= Task requirements =
Pull every line with the word "Typed" out of the entries below.

☆ ☆ ☆ ☆ ☆

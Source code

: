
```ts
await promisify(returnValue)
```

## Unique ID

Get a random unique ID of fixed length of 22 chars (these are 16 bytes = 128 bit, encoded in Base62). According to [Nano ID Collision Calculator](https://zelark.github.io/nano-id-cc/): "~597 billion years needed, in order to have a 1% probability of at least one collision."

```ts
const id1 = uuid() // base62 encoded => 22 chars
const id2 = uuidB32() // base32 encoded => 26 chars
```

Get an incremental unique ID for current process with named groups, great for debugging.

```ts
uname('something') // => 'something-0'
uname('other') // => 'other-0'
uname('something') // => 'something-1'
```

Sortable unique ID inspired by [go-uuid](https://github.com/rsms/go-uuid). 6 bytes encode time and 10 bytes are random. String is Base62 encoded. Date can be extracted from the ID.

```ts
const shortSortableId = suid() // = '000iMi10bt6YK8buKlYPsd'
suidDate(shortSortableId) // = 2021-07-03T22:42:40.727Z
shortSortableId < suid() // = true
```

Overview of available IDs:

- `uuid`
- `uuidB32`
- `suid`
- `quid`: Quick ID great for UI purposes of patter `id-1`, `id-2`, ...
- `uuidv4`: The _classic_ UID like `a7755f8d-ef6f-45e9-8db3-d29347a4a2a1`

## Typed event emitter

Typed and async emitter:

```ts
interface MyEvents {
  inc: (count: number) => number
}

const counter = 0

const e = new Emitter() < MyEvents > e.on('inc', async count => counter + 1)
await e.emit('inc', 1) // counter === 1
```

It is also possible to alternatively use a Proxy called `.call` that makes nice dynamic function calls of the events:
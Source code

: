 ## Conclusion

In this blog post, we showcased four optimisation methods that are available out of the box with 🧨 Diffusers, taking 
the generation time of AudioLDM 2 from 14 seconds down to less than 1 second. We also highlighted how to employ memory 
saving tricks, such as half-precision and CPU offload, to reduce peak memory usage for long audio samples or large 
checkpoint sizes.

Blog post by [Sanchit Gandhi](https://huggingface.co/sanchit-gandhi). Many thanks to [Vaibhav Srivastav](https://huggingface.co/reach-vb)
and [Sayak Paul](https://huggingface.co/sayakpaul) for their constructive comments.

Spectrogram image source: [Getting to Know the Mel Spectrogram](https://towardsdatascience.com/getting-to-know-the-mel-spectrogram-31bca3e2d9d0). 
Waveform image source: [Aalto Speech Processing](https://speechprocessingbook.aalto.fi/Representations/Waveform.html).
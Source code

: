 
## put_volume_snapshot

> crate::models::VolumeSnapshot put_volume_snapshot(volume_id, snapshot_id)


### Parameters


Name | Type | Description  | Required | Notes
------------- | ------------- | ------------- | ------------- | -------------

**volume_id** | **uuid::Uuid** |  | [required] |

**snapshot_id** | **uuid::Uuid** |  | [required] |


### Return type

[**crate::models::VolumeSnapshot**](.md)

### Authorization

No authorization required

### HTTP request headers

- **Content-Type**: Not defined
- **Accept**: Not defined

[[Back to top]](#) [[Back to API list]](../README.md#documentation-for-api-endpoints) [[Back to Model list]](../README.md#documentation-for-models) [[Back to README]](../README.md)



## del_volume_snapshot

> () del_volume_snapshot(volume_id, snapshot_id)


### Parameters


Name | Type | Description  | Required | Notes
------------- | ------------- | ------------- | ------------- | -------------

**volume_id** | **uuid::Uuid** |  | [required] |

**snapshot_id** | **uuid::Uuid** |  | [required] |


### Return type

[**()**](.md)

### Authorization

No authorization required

☆ ☆ ☆ ☆ ☆

= Answer box =
## Typed event emitter
Typed and async emitter:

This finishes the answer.